In the media firestorm surrounding Charlie Sheen’s recent outbursts, we are all left asking the same question: Were those lines delivered by Will Ferrell as his character Ron Burgundy in the feature film “Anchorman,” or did an actual human being form these sentences in real life? I honestly can’t tell the difference. Can you?
Simply roll your mouse over the text to see whose insanity you’re perusing.
Clearly I have defeated this earthworm with my words — imagine what I would have done with my fire-breathing fists.
Charlie Sheen
I’m not Thomas Jefferson. He was a pussy.
Charlie Sheen
I’m a man who discovered the wheel and built the Eiffel Tower out of metal and brawn.
Ron Burgundy
I’ve got magic. I’ve got poetry in my fingertips. Most of the time – and this includes naps – I’m an F-18, bro.
Charlie Sheen
I’m very important. I have many leather-bound books and my apartment smells of rich mahogany.
Ron Burgundy
There’s a new sheriff in town. And he has an army of assassins.
Charlie Sheen
My life is perfect and winning every second, and I’m delivering the goods at every frickin’ turn.
Charlie Sheen
I look good. I mean really good. Hey everyone! Come see how good I look!
Ron Burgundy
I’m going to hang out with these two smokin’ hotties and fly privately around the world. It might be lonely up here but I sure like the view.
Charlie Sheen
[I have] tiger blood and Adonis DNA.
Charlie Sheen
I can barely lift my right arm ‘cause I did so many push-ups. I don’t know if you heard me counting. I did over a thousand.
Ron Burgundy
I’m tired of pretending I’m not a total bitchin’ rock star from Mars.
Charlie Sheen
I wish him nothing but pain in his silly travels, especially if he winds up in my octagon.
Charlie Sheen
If you want to throw down fisticuffs, fine. I’ve got Jack Johnson and Tom O’Leary waiting for ya, right here.
Ron Burgundy
Let’s go over the ground rules. Rule number 1: No touching of the hair or face… AND THAT’S IT!
Ron Burgundy
If you try [my drug], you will die. Your face will melt off and your children will weep over your exploded body.
Charlie Sheen
I’m gonna punch you in the ovary, that’s what I’m gonna do. A straight shot. Right to the babymaker.
Ron Burgundy
I am a werewolf stampede. I will stomp on your infant minds with my righteous fuzzy toes.

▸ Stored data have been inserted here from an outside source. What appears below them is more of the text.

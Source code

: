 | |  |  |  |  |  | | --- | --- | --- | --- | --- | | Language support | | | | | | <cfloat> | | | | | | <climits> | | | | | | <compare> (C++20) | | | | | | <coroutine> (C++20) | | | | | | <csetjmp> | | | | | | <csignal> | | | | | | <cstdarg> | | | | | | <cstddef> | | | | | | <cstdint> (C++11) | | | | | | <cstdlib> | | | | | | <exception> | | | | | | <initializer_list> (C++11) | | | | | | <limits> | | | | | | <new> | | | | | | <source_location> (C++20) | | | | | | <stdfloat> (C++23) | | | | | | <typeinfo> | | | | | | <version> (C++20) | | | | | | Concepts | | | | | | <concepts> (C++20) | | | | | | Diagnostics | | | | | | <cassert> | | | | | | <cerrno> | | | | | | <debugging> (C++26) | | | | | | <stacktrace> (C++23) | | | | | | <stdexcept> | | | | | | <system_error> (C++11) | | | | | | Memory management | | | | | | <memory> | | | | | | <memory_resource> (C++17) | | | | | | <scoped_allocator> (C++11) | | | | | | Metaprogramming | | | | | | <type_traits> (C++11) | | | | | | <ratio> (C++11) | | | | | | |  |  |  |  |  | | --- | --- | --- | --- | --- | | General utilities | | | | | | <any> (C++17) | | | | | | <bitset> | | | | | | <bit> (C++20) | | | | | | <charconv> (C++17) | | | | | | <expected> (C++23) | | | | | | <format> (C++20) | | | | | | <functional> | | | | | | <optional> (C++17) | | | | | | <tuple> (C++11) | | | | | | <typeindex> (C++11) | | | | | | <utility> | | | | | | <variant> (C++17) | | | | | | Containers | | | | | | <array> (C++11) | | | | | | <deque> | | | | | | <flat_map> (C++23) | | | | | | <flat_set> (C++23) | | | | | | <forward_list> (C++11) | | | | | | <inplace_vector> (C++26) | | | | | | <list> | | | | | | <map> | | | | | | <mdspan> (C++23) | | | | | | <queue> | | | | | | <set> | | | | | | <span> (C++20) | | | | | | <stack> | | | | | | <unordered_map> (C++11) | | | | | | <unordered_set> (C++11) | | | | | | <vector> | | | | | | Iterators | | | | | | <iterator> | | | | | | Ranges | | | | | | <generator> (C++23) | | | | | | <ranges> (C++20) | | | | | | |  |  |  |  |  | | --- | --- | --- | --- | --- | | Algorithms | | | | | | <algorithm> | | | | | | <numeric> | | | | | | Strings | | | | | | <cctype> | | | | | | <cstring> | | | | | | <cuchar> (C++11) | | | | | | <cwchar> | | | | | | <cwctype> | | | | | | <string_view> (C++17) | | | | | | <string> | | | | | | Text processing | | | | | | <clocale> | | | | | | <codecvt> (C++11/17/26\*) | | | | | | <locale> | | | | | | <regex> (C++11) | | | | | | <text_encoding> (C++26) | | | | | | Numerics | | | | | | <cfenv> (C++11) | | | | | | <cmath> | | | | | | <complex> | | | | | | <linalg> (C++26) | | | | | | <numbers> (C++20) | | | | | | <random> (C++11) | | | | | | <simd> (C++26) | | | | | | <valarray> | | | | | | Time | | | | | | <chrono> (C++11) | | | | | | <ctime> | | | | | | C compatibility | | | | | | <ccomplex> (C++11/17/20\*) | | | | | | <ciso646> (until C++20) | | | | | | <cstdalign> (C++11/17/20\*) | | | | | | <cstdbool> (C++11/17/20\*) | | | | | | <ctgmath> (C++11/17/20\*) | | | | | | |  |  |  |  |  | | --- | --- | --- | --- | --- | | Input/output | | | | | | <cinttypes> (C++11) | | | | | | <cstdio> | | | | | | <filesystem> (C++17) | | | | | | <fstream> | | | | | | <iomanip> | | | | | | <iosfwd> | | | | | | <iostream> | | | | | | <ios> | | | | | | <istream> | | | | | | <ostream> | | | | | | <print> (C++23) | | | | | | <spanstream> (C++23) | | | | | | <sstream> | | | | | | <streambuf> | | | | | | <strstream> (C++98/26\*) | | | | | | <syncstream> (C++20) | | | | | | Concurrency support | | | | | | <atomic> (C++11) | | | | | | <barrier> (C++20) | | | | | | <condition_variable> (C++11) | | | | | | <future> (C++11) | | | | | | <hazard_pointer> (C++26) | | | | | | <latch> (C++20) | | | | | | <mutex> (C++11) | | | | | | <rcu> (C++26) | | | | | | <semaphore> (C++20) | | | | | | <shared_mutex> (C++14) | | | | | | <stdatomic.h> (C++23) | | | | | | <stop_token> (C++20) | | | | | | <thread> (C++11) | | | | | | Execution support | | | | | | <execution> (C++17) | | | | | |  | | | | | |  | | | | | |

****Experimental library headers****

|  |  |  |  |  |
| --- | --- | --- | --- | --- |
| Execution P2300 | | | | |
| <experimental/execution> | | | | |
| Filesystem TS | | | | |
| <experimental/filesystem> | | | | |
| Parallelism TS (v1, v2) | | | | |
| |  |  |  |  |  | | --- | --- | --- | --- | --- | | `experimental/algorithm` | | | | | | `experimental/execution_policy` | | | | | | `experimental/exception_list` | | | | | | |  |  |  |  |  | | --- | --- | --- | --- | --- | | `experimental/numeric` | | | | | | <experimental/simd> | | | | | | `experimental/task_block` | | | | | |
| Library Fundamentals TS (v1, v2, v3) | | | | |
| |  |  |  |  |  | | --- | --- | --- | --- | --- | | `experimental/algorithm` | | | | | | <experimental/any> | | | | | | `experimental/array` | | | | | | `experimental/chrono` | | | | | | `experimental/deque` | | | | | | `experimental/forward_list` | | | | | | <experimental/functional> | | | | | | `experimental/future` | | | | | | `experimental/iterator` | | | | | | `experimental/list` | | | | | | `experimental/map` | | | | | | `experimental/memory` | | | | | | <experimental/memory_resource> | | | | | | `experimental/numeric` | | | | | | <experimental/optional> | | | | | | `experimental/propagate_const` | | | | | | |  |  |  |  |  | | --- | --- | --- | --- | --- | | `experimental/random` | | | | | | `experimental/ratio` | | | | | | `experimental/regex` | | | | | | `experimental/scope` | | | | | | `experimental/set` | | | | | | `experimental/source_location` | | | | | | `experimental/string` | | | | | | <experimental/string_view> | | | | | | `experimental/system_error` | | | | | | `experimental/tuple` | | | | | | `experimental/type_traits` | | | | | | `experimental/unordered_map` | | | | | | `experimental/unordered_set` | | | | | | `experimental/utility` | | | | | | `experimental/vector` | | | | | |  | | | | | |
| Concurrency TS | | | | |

I actually made this one up. Sorry.
Vatican assassin warlocks!
Charlie Sheen
You are a smelly pirate hooker!
Ron Burgundy
I have a disease? Bullshit. I cured it with my brain!
Charlie Sheen
I have no interest in [the public’s] retarded opinions. I’m gonna win inside every moment, and they can just find the most comfortable chair in their small house and sit back and enjoy the show.
Charlie Sheen
We will dance till the sun rises. And then our children will form a family band. And we will tour the countryside and you won’t be invited.
Ron Burgundy
[Normal people] lay down with their ugly wives and their ugly children and just look at their loser lives and then they look at me and say, I can’t process it.
Charlie Sheen
I’m in a glass case of emotion!
Ron Burgundy
I am battle-tested bayonets!
Charlie Sheen
I’m expressing my anguish through the majesty of song!
Ron Burgundy
You can’t process me with a normal brain.
Charlie Sheen. And, indeed, it seems that we cannot.